Stored entries =
_ _ _
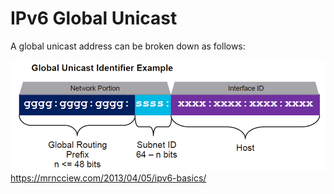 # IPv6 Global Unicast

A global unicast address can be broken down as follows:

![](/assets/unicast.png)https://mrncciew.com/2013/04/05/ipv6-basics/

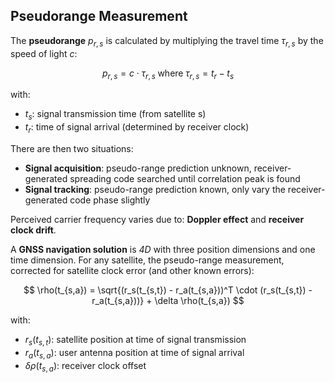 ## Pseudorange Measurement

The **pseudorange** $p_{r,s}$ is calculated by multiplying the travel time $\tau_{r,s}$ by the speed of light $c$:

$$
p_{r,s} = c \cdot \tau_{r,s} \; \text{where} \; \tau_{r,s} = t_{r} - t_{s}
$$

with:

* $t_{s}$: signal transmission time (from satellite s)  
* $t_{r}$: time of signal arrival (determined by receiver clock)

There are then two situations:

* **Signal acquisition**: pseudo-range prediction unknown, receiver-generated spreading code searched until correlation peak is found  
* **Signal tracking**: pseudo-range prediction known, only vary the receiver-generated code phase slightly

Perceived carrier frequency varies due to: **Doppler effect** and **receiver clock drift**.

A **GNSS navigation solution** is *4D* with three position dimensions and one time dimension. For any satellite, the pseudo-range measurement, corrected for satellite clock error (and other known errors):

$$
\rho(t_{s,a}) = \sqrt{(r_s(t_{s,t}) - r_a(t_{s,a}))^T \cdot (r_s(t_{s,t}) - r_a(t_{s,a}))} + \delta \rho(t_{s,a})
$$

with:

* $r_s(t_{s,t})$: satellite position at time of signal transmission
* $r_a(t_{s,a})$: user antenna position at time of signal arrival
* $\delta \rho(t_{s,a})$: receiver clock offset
_ _ _
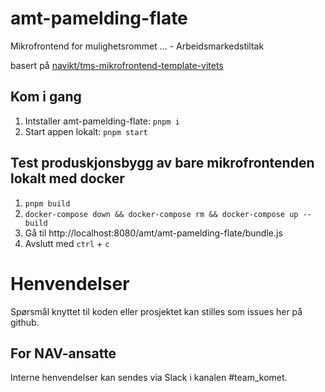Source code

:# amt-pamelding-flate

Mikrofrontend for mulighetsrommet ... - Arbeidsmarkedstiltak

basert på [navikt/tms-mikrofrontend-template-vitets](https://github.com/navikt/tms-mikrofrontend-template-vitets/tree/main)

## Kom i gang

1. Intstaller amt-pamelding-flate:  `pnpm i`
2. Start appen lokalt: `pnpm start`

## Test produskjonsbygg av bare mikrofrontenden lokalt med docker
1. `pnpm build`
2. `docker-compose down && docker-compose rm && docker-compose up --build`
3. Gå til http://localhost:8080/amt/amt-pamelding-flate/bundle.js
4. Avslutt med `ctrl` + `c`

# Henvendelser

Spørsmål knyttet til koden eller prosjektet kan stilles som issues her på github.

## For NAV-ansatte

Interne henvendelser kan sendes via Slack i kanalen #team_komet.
_ _ _
What is being asked = Scan the entries above for the line containing "Spørsmål knyttet til", and copy it and all lines after it exactly, down to and including the line containing "Interne henvendelser kan".

Reply =
Spørsmål knyttet til koden eller prosjektet kan stilles som issues her på github.

## For NAV-ansatte

Interne henvendelser kan sendes via Slack i kanalen #team_komet.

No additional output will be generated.